[Dataset entries]
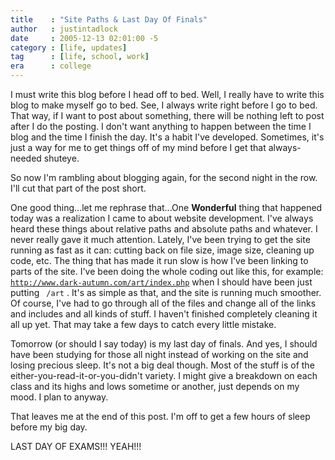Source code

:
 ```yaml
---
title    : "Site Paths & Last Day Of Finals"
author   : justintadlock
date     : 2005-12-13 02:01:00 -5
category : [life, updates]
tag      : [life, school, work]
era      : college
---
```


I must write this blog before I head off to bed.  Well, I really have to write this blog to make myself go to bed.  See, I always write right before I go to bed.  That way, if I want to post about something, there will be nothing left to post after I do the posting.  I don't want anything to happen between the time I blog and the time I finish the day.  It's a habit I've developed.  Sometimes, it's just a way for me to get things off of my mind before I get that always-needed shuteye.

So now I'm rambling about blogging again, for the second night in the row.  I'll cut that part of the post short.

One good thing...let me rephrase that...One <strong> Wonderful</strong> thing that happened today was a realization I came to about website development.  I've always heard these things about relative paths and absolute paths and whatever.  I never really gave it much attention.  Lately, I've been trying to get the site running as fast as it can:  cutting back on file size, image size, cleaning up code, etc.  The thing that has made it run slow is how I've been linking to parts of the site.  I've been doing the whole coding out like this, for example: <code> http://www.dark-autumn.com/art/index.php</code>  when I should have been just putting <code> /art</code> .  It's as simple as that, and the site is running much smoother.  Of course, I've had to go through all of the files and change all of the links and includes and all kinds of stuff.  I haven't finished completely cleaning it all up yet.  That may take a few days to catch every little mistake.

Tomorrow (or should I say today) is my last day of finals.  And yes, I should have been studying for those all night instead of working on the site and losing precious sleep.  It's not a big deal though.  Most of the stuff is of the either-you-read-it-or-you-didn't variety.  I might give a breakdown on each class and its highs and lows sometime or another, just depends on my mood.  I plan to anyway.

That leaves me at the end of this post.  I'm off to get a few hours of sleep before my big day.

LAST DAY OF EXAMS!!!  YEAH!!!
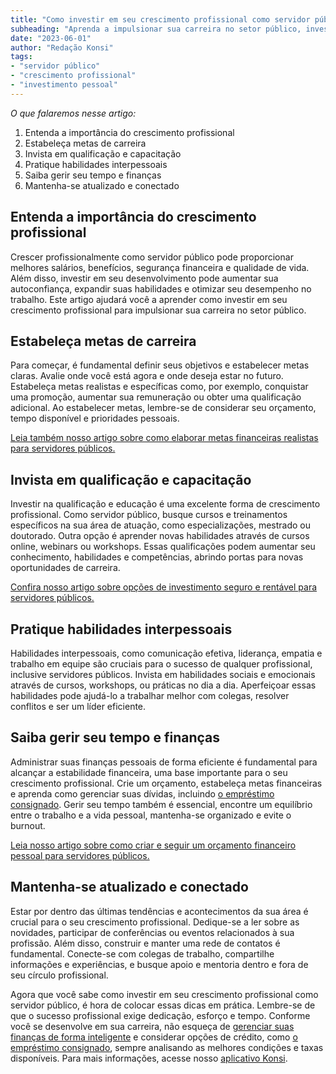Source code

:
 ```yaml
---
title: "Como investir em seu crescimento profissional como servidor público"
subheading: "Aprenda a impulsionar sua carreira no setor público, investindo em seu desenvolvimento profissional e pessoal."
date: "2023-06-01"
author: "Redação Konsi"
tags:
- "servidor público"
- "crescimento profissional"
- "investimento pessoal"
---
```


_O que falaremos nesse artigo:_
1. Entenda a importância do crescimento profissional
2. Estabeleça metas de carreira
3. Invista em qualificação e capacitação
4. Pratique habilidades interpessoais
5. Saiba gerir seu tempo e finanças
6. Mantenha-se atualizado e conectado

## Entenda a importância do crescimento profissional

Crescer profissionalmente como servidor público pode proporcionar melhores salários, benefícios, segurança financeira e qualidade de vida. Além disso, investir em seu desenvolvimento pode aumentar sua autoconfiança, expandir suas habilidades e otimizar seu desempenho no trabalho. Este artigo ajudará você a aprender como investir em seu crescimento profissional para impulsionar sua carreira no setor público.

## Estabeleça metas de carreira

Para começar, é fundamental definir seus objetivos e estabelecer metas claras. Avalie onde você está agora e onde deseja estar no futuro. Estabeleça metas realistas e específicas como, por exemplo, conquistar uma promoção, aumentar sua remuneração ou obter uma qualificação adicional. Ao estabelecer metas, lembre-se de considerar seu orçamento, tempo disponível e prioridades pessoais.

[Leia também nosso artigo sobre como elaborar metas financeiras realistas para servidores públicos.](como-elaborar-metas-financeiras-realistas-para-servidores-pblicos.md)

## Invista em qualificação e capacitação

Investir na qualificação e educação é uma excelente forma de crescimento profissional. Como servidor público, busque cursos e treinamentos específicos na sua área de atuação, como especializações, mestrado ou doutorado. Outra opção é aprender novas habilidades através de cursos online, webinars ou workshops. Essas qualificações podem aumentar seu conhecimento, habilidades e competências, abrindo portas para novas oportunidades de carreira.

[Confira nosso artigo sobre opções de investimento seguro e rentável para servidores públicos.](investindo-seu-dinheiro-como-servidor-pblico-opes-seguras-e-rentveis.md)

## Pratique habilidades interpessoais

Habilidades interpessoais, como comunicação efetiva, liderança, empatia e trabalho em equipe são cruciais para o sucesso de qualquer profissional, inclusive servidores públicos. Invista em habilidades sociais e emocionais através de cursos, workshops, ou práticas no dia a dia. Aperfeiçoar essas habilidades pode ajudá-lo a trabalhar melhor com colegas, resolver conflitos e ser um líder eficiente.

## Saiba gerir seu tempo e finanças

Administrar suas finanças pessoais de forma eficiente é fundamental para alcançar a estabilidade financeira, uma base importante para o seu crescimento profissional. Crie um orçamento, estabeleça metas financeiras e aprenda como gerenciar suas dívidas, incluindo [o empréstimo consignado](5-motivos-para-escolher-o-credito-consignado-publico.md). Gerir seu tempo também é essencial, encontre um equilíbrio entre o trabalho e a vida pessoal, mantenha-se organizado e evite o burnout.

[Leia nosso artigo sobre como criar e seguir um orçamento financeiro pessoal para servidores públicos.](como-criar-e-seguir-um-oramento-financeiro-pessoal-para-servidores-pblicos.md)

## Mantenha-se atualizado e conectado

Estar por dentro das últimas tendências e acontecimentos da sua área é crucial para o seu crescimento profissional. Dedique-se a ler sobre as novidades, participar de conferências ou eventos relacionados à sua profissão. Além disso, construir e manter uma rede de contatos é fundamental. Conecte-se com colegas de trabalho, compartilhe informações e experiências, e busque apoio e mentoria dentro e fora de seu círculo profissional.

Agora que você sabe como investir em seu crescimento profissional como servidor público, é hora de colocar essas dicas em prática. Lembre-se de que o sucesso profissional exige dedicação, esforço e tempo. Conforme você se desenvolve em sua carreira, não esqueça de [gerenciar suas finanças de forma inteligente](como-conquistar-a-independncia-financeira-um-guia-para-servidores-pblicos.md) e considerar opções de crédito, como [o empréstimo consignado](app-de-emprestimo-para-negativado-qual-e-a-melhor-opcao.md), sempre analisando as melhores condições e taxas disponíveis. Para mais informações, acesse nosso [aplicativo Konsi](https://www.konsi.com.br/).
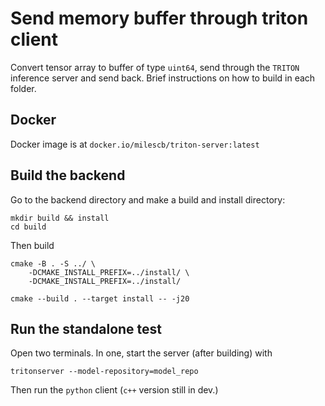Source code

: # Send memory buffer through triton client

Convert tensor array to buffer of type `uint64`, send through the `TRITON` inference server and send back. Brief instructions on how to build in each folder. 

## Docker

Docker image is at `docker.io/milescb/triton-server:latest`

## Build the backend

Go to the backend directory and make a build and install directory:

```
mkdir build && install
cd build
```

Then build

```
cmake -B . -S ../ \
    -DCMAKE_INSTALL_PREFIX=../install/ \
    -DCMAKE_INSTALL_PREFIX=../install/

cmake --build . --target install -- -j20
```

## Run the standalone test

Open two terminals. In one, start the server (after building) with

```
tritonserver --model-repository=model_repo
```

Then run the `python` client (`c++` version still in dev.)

==

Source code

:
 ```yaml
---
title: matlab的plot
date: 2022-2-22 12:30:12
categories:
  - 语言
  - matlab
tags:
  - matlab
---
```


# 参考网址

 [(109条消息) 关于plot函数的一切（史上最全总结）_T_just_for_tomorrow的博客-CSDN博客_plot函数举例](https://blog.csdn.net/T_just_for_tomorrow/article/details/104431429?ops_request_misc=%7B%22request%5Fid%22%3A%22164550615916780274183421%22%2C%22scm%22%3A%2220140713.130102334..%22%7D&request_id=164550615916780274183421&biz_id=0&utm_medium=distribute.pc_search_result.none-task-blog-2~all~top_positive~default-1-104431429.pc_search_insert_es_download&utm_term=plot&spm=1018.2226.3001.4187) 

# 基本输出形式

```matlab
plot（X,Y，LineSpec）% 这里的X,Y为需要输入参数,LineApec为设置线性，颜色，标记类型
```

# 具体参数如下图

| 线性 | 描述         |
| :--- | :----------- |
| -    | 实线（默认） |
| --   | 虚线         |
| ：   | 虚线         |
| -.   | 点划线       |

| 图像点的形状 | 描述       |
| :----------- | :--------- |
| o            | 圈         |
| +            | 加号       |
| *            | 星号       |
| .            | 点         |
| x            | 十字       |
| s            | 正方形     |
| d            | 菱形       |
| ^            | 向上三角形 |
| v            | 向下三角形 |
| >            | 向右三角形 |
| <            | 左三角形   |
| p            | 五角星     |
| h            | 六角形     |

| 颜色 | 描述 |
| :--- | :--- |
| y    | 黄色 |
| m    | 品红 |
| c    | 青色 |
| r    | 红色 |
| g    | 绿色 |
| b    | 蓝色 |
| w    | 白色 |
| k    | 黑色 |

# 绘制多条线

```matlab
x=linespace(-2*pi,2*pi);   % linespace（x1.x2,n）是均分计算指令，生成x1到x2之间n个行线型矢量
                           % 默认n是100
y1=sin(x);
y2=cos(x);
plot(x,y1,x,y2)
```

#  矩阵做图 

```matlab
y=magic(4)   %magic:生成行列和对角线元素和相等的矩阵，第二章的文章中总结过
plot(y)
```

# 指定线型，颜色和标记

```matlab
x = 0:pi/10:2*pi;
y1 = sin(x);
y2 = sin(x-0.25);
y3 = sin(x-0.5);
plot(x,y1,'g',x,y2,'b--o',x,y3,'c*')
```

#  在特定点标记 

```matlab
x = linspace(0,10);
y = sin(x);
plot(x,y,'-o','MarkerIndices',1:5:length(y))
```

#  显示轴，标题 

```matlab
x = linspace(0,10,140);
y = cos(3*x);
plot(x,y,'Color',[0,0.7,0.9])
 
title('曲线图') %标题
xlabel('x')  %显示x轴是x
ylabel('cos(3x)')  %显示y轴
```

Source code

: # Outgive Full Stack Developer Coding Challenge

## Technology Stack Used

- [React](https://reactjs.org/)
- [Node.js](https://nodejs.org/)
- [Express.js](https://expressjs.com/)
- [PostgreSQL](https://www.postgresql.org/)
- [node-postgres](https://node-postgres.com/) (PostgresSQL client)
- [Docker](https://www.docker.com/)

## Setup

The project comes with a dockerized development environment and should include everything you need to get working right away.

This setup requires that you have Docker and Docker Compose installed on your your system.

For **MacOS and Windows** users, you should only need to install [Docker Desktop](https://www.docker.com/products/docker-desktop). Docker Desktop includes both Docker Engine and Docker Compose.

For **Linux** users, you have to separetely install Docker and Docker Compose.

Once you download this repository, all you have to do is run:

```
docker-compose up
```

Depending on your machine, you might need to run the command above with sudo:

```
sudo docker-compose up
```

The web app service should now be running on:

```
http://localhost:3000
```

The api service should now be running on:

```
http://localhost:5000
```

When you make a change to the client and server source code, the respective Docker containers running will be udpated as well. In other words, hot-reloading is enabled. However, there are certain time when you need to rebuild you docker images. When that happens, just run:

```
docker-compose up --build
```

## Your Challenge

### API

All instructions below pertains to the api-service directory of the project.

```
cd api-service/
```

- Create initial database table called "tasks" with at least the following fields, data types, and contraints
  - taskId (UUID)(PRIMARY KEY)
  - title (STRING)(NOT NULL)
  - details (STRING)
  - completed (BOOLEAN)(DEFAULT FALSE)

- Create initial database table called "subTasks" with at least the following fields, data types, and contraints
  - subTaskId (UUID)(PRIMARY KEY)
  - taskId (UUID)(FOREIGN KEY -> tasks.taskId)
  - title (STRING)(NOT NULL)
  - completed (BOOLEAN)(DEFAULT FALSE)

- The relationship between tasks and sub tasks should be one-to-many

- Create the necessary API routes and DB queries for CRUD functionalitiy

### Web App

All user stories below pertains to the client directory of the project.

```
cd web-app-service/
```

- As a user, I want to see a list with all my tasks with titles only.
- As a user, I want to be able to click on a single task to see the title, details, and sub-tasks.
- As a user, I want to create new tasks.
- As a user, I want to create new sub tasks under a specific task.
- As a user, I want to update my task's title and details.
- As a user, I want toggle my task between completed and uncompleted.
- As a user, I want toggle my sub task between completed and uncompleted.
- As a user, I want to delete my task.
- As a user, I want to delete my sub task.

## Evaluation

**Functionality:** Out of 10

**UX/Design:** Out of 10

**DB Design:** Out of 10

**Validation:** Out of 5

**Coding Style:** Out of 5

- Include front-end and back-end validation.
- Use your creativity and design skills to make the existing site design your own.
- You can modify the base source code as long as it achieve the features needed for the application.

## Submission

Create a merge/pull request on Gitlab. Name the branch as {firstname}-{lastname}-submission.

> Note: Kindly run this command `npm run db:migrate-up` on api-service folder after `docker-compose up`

▸ Your instructions
Copy whichever lines of the records above contain the word "fields".

▸ Task answer
- Create initial database table called "tasks" with at least the following fields, data types, and contraints
- Create initial database table called "subTasks" with at least the following fields, data types, and contraints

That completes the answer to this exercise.